Salvo hipóteses excepcionalíssimas, a grande maioria dos contratos de promessa de compra e venda de imóveis comercializados “na planta” são regidos pelo CDC.
Inclusive, à luz da teoria finalista mitigada, a incidência do Diploma Consumerista (lei Federal 8.078/90), nessas relações jurídicas, é atraída também para os casos nos quais o adquirente formaliza o negócio com o propósito de investimento e proteção inflacionária, sobretudo nas situações em que se trata de “investidor ocasional”, sem expertise no ramo, hipótese que o insere em evidente quadro de vulnerabilidade técnica, se comparado à figura da construtora, conforme a tradicional jurisprudência do Colendo STJ (REsp 1.785.802/SP, relator ministro RICARDO VILLAS BÔAS CUEVA, TERCEIRA TURMA, julgado em 19/2/19, DJe 6/3/19).
Sendo assim, nos episódios em que o inadimplemento contratual for ocasionado por culpa exclusiva do promitente vendedor/construtor (p.ex., atraso na entrega do imóvel em período que extrapola o prazo de tolerância contratual e legal), o adquirente possui direito à imediata restituição das parcelas pagas, de maneira integral, tal como preceitua o enunciado da súmula 543, do STJ, in ipsis litteris: “Na hipótese de resolução de contrato de promessa de compra e venda de imóvel submetido ao CDC, deve ocorrer a imediata restituição das parcelas pagas pelo promitente comprador – integralmente, em caso de culpa exclusiva do promitente vendedor/construtor, ou parcialmente, caso tenha sido o comprador quem deu causa ao desfazimento.”.
Aliás, o mencionado verbete sumular encontra substrato no próprio art. 475, do Código Civil, segundo o qual “A parte lesada pelo inadimplemento pode pedir a resolução do contrato, se não preferir exigir-lhe o cumprimento, cabendo, em qualquer dos casos, indenização por perdas e danos”.
Portanto, em tais circunstâncias, é absolutamente indevida a exigência de cláusula penal (como subterfúgio ao abatimento do saldo de parcelas a serem restituídas) em desfavor do promitente comprador na ocasião em que for celebrado o respectivo termo de distrato imobiliário.
De igual modo, se revela abusiva a adoção de um prazo unilateral extenso para o reembolso das parcelas pagas, tendo em vista que o ressarcimento deve ser imediato, isto é, em um curto lapso temporal.

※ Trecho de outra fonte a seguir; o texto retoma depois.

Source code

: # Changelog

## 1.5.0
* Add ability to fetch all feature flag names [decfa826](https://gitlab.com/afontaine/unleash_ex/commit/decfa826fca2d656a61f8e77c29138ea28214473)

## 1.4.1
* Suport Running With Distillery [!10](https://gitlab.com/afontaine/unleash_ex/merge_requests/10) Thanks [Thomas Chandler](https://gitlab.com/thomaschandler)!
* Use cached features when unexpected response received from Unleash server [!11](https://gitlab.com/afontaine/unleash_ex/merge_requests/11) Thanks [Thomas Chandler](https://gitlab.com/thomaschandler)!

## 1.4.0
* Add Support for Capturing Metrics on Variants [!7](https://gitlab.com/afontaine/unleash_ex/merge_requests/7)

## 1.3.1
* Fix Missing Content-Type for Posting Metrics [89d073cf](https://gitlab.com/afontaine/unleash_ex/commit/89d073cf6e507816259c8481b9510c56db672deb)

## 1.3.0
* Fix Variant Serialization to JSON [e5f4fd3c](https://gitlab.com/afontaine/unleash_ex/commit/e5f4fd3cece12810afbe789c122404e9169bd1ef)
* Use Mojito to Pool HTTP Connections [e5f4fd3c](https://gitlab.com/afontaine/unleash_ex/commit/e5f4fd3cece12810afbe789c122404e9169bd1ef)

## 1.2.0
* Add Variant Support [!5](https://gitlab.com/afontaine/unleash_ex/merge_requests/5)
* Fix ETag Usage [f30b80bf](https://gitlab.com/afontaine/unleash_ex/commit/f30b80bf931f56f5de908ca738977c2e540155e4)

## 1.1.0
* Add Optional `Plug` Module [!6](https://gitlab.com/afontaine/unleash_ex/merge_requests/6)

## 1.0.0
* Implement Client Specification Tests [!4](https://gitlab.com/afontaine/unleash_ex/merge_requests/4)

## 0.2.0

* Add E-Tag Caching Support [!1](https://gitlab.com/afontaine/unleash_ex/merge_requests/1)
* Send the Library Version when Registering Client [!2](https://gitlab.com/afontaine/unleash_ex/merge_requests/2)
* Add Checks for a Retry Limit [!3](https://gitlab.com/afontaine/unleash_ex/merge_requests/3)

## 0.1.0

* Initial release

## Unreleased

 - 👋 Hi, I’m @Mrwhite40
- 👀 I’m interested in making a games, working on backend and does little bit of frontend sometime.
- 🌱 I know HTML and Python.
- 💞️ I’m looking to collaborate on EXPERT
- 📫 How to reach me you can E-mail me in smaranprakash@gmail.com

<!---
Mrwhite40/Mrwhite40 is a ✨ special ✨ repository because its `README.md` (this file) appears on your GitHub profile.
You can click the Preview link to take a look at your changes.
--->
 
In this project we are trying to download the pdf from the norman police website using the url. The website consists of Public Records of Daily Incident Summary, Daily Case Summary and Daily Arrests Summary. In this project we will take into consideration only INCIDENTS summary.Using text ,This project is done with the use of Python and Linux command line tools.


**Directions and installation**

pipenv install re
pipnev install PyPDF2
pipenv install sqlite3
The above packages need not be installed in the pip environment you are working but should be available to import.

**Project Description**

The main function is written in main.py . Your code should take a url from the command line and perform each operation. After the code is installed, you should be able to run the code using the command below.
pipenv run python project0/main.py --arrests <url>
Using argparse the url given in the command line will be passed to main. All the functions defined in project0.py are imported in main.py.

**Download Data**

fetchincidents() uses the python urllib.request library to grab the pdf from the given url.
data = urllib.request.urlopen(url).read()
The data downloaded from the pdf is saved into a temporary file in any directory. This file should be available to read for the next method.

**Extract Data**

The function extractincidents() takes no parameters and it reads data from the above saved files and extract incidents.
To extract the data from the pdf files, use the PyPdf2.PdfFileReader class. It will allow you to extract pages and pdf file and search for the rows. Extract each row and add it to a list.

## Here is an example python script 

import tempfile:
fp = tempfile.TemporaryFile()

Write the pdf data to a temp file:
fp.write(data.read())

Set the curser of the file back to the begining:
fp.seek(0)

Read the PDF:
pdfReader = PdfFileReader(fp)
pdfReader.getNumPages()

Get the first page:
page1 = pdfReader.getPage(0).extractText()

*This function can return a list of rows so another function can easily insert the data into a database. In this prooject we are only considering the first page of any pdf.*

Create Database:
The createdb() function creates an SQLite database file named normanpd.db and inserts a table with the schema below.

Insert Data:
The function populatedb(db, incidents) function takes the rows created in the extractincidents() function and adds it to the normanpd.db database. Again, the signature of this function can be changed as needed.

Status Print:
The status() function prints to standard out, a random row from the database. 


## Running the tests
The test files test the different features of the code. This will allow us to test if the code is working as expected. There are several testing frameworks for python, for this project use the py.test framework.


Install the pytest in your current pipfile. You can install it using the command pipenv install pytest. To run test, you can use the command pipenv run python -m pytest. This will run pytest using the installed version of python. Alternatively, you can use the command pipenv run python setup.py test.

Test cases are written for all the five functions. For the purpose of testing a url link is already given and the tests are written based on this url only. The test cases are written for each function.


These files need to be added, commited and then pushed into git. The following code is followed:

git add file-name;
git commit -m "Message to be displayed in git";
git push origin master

B) O direito do promitente comprador em receber os valores devidamente corrigidos, segundo índices inflacionários, inclusive com acréscimo de cláusula penal, previstas contratualmente.
Segundo o art. 389, do Código Civil, na sua última redação conferida pela lei 14.905/24, “Não cumprida a obrigação, responde o devedor por perdas e danos, mais juros, atualização monetária e honorários de advogado.”.
Portanto, a incidência de correção monetária nas parcelas que serão ressarcidas ao promitente adquirente independe de previsão expressa no contrato, e se opera “ope legis”, consistindo em um imprescindível mecanismo legal de proteção contra perdas inflacionárias.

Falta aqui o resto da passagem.